Cell Phone and Bluetooth Battery Life
April 16, 2007 10:36 AM   Subscribe

Would a new Bluetooth headset reduce my cell phone battery life by 75%?

I have a Treo 700w which I've really enjoyed. I just this weekend purchased a Motorola Bluetooth headset (Model H350). Pairing was non-eventful and easy.

Usually my 700w can go a good 2 days between charging, even with heavy usage.

This morning, I started with a full charge, and have used the phone once for about 10 minutes. Now at lunchtime it looks like the battery is almost depleted. I toggled the Bluetooth off to see if I could make it through the day.

Should a Bluetooth headset be draining that much power from my handheld? Is something misconfigured?

Surely I don't need to toggle the bluetooth setting on/off everytime I want to use the headset? That would significantly cut into the convenience of this item.
posted by Ynoxas to Technology (8 answers total)
 
No, it should not have that dramatic of an impact. Do you have your phone set to "discover" mode (on my Moto it's called "Find Me" in the bluetooth menu)? I believe that uses more power, because it broadcasts its existence, rather than just listening for connections.
posted by chundo at 11:20 AM on April 16, 2007


If you've had Bluetooth disabled prior to purchasing the headset, and then you enabled it after your purchase, it's quite likely that is causing your decreased battery life.

By the way, it's not the headset that draws power from the phone, it's the Bluetooth application itself.
posted by NYScott at 11:26 AM on April 16, 2007


Look at it this way - enabling the Bluetooth on the device is turning on another peice of hardware, yet another radio.

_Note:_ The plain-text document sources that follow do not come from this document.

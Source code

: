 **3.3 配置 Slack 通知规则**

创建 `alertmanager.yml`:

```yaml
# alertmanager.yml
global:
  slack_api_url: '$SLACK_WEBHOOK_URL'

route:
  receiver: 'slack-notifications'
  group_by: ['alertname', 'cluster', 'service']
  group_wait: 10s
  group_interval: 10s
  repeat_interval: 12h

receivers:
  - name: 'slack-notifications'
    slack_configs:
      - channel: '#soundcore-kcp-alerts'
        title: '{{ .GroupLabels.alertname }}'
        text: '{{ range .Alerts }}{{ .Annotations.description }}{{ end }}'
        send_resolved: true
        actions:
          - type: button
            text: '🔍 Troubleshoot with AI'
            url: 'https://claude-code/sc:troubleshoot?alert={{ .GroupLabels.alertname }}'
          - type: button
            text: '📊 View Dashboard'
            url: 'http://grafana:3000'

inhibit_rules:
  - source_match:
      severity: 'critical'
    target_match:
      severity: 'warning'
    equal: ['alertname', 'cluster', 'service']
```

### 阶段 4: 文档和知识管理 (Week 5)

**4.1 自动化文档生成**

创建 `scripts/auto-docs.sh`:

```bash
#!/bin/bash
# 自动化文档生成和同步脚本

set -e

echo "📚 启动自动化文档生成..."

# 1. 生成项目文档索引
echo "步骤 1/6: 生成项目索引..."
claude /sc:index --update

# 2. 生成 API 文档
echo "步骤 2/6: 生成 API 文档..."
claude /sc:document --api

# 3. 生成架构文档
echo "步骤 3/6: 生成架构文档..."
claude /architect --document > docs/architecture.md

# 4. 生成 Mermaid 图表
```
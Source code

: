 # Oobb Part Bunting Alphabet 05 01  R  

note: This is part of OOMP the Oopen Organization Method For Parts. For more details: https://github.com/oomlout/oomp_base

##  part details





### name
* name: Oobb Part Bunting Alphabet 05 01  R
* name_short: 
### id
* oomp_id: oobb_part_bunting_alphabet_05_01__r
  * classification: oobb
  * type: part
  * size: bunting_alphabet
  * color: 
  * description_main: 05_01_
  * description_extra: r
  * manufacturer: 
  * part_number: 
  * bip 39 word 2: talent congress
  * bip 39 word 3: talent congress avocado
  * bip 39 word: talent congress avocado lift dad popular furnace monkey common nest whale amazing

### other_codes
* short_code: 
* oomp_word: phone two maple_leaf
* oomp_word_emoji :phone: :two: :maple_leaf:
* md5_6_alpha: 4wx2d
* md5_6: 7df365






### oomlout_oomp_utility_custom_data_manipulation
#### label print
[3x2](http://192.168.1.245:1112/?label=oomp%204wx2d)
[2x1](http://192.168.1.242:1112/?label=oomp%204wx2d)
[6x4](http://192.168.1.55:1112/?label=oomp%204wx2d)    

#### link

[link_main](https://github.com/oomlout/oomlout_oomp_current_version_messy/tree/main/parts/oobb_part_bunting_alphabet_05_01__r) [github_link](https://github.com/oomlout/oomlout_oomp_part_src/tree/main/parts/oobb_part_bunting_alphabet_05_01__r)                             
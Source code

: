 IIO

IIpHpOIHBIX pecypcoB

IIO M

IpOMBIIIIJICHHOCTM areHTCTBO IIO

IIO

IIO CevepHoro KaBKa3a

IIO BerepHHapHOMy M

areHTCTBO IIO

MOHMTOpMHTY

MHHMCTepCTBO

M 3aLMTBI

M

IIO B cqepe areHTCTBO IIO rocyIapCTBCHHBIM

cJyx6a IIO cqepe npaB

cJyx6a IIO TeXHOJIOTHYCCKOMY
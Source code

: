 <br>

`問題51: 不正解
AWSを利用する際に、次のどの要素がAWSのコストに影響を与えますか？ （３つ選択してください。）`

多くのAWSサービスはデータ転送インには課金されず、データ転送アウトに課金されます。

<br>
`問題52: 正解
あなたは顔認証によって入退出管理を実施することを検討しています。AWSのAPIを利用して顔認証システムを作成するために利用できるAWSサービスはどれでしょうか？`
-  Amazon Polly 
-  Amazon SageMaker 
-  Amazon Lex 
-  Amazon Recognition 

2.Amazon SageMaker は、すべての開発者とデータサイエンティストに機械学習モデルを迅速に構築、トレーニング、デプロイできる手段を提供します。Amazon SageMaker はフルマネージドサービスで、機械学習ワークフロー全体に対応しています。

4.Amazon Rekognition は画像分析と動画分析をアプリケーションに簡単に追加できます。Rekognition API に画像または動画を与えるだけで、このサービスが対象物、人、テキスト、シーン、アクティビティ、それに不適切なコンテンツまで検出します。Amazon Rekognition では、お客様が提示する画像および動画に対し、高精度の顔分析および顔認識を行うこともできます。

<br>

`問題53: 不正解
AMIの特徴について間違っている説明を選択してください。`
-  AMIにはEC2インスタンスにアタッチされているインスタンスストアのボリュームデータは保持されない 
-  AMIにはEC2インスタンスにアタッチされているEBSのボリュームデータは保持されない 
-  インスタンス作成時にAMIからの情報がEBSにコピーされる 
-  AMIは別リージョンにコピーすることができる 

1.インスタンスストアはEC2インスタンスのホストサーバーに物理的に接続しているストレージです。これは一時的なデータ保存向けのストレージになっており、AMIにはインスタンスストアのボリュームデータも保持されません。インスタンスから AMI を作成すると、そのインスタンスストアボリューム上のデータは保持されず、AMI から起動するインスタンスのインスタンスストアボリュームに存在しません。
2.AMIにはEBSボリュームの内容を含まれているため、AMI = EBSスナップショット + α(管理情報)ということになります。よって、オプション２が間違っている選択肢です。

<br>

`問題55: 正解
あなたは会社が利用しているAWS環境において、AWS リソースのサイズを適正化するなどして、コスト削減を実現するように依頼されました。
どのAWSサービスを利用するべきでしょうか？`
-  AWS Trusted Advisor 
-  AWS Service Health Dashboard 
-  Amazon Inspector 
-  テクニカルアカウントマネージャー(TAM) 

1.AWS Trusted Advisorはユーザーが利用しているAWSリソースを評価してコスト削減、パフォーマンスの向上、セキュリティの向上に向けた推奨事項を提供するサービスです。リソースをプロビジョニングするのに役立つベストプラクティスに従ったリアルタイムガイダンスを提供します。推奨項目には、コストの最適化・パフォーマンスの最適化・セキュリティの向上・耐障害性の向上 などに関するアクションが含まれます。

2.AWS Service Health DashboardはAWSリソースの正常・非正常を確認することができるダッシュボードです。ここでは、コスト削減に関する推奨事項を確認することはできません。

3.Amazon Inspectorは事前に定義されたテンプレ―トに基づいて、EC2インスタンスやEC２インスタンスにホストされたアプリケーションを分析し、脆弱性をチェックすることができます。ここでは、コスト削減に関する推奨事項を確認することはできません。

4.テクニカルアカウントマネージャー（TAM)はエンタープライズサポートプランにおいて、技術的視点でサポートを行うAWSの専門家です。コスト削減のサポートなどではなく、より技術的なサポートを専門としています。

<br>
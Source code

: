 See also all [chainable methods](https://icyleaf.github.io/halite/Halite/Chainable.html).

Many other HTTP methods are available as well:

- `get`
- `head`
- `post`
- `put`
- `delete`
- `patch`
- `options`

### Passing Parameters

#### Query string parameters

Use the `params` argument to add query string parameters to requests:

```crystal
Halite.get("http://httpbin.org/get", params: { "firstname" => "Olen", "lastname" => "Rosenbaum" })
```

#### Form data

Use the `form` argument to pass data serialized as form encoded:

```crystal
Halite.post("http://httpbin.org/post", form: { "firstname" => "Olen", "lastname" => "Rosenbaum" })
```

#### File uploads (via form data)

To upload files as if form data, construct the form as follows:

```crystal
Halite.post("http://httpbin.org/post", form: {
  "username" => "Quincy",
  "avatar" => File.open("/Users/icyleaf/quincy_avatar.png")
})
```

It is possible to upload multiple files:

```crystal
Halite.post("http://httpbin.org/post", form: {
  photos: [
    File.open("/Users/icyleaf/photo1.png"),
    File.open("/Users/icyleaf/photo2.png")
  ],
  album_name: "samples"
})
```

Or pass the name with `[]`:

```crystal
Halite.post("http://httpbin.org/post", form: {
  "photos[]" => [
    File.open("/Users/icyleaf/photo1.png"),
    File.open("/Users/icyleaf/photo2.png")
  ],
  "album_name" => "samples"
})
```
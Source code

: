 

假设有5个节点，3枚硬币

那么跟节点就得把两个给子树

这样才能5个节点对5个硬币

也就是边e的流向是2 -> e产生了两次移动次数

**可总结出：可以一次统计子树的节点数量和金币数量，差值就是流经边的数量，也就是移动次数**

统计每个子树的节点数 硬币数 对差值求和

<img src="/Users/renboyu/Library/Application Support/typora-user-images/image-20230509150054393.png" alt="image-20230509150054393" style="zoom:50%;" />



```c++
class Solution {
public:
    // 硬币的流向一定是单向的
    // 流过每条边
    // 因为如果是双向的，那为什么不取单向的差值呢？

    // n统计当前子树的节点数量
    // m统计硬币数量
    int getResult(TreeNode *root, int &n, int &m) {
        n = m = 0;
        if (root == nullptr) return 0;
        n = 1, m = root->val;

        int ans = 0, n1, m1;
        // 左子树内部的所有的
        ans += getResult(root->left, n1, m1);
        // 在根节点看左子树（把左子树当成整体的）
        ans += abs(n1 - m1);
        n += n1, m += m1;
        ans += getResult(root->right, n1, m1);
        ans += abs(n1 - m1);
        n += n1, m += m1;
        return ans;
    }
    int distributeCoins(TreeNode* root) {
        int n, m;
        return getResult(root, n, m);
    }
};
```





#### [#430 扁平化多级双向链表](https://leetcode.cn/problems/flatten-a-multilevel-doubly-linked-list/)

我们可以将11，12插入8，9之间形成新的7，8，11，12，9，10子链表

In my experience, coming from 3-different Bluetooth-capable devices - enabling Bluetooth reduces battery-life by 50-75%, even without using the headset.
posted by jkaczor at 11:51 AM on April 16, 2007


I bought a bluetooth headset to use with my motorola v551 awhile back and as I recall, it did create a noticeable change in battery life. I don't think it was 75%, but could have been close to half.
posted by justkevin at 12:09 PM on April 16, 2007


Response by poster: Chundo: Currently the "make this device discoverable" is not checked, but it is possible that I still had that checked from the initial pairing. Hmm. I MEANT to turn it off yesterday but I honestly do not remember. I'll retry tomorrow making sure that setting is turned off.

NYScott: Yes, I've always had BT disabled until yesterday. And I worded that poorly, you're right of course the headset physically doesn't draw power from the handset... I meant what you said, the application.

Since it has to have some sort of broadcast and receive mechanism I expected SOME battery loss, but since the battery has been so robust in the past I didn't expect a problem.

on preview: jkaczor: that's exactly what I'm seeing. Maybe that's "just the way it is".
posted by Ynoxas at 12:11 PM on April 16, 2007


It seems to depend on the phone. The bluetooth transceiver on my Sony-Ericsson T-610 would shorten battery life, but by maybe 30%, and that was with auto-discovery turned on. I haven't used it much yet, but the transceiver on my Motorola RAZR V3 so far depletes its battery faster. It's hard to quantify by casual observation.
posted by ardgedee at 1:53 PM on April 16, 2007


When I have Bluetooth enabled on my RAZR, even on standby without using the headset, I've found that my battery life is DRAMATICALLY lower. So now I just turn it on when I intend to use the headset, and my phone stops dying every few days - I get a good 3-4 days without recharging (I don't talk on it much :))
posted by antifuse at 1:27 AM on April 17, 2007


Response by poster: Thanks everyone.